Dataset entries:
-=-=-

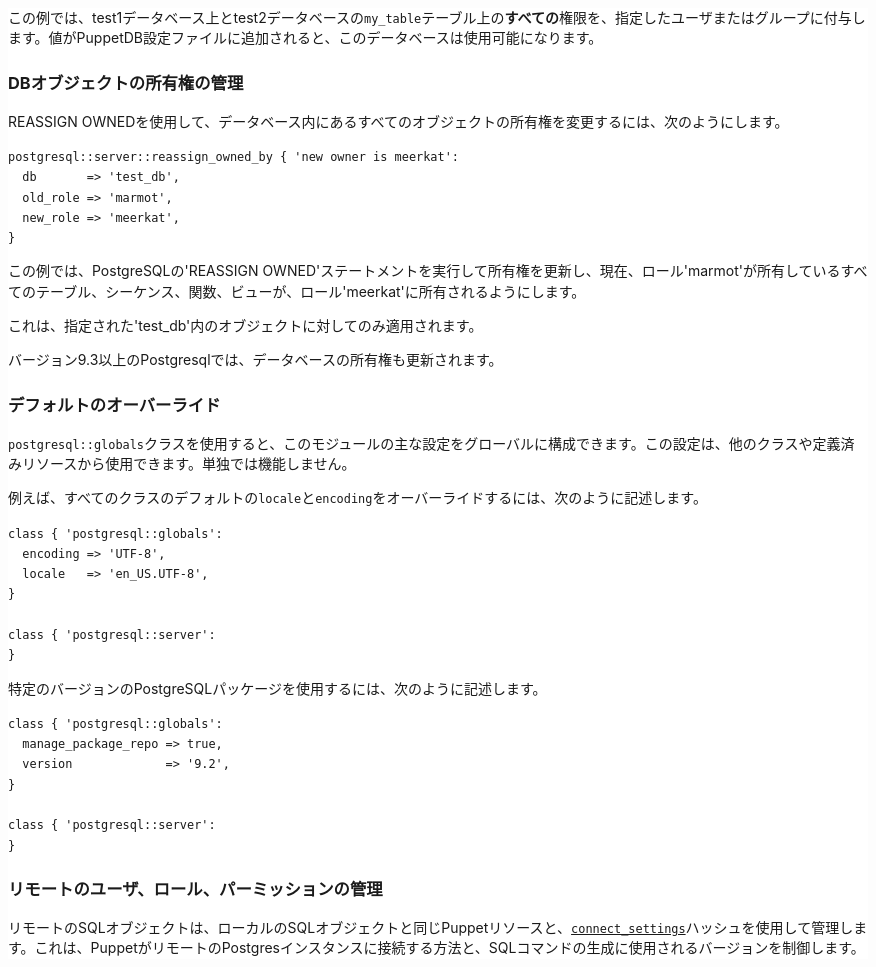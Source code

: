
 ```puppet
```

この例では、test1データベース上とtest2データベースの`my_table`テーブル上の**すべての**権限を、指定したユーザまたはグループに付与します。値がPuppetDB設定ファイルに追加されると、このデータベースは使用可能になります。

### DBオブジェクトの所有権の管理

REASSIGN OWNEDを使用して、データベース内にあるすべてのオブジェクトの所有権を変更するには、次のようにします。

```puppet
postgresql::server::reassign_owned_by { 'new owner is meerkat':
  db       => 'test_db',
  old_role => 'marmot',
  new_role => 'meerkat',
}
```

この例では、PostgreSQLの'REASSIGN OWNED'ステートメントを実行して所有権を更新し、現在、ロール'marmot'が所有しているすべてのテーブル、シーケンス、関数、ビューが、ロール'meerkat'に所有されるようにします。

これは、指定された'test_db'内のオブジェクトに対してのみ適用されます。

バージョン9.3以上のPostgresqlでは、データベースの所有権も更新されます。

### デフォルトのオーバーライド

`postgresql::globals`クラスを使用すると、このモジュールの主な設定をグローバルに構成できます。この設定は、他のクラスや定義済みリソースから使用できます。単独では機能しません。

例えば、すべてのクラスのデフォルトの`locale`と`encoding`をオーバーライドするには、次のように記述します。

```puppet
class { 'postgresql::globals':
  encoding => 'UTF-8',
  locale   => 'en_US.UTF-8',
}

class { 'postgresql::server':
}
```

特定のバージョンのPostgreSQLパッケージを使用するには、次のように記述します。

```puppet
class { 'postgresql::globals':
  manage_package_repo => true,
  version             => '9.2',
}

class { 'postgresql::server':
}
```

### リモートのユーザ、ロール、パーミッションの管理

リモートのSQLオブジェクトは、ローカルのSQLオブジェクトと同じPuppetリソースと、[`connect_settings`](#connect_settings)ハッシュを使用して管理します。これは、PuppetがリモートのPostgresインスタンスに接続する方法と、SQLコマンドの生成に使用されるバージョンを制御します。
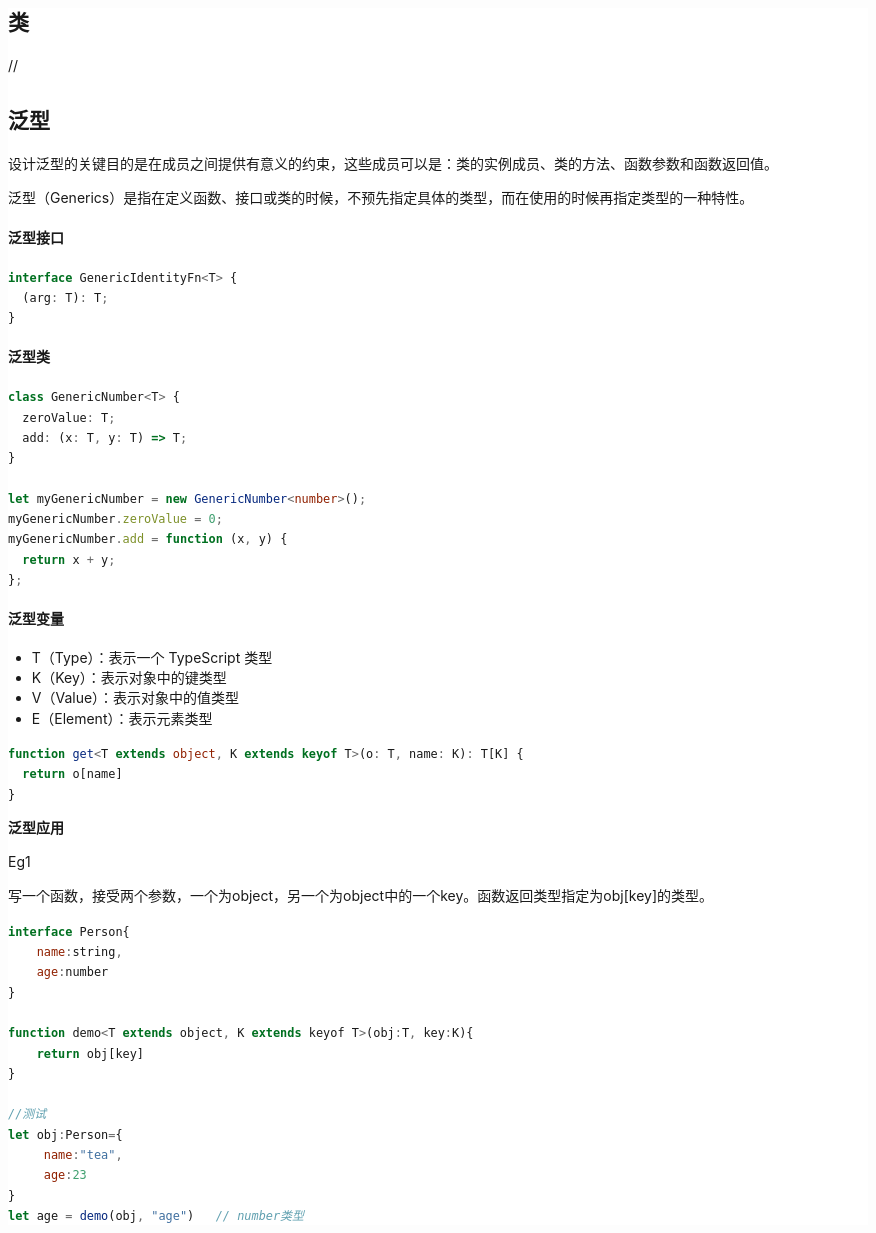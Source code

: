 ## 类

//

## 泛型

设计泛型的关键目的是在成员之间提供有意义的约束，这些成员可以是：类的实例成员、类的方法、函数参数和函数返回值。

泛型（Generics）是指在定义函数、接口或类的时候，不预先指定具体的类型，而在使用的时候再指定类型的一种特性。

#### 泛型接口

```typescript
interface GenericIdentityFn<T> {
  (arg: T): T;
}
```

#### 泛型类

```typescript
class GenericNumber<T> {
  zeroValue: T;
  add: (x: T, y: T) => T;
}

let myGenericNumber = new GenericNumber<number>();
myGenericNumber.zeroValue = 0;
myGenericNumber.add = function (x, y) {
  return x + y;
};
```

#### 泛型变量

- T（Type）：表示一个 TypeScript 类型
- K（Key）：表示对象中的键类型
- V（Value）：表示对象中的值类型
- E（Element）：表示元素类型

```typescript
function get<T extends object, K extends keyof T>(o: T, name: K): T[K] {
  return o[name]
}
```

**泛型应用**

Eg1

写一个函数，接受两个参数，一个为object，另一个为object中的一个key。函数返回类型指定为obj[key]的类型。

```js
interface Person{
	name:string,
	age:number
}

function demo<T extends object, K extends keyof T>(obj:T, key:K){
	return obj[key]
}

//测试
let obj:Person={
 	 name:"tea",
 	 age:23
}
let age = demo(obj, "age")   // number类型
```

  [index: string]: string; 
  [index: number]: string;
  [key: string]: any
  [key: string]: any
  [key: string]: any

-=-=-

What is being asked:
If a line comes after the line with "バージョン9.3以上のPos", it stays out; print exactly every line from the start of the entries up to and including that line, but no pictures.

Answer below:
Source code

:
 ```puppet
```

この例では、test1データベース上とtest2データベースの`my_table`テーブル上の**すべての**権限を、指定したユーザまたはグループに付与します。値がPuppetDB設定ファイルに追加されると、このデータベースは使用可能になります。

### DBオブジェクトの所有権の管理

REASSIGN OWNEDを使用して、データベース内にあるすべてのオブジェクトの所有権を変更するには、次のようにします。

```puppet
postgresql::server::reassign_owned_by { 'new owner is meerkat':
  db       => 'test_db',
  old_role => 'marmot',
  new_role => 'meerkat',
}
```

この例では、PostgreSQLの'REASSIGN OWNED'ステートメントを実行して所有権を更新し、現在、ロール'marmot'が所有しているすべてのテーブル、シーケンス、関数、ビューが、ロール'meerkat'に所有されるようにします。

これは、指定された'test_db'内のオブジェクトに対してのみ適用されます。

バージョン9.3以上のPostgresqlでは、データベースの所有権も更新されます。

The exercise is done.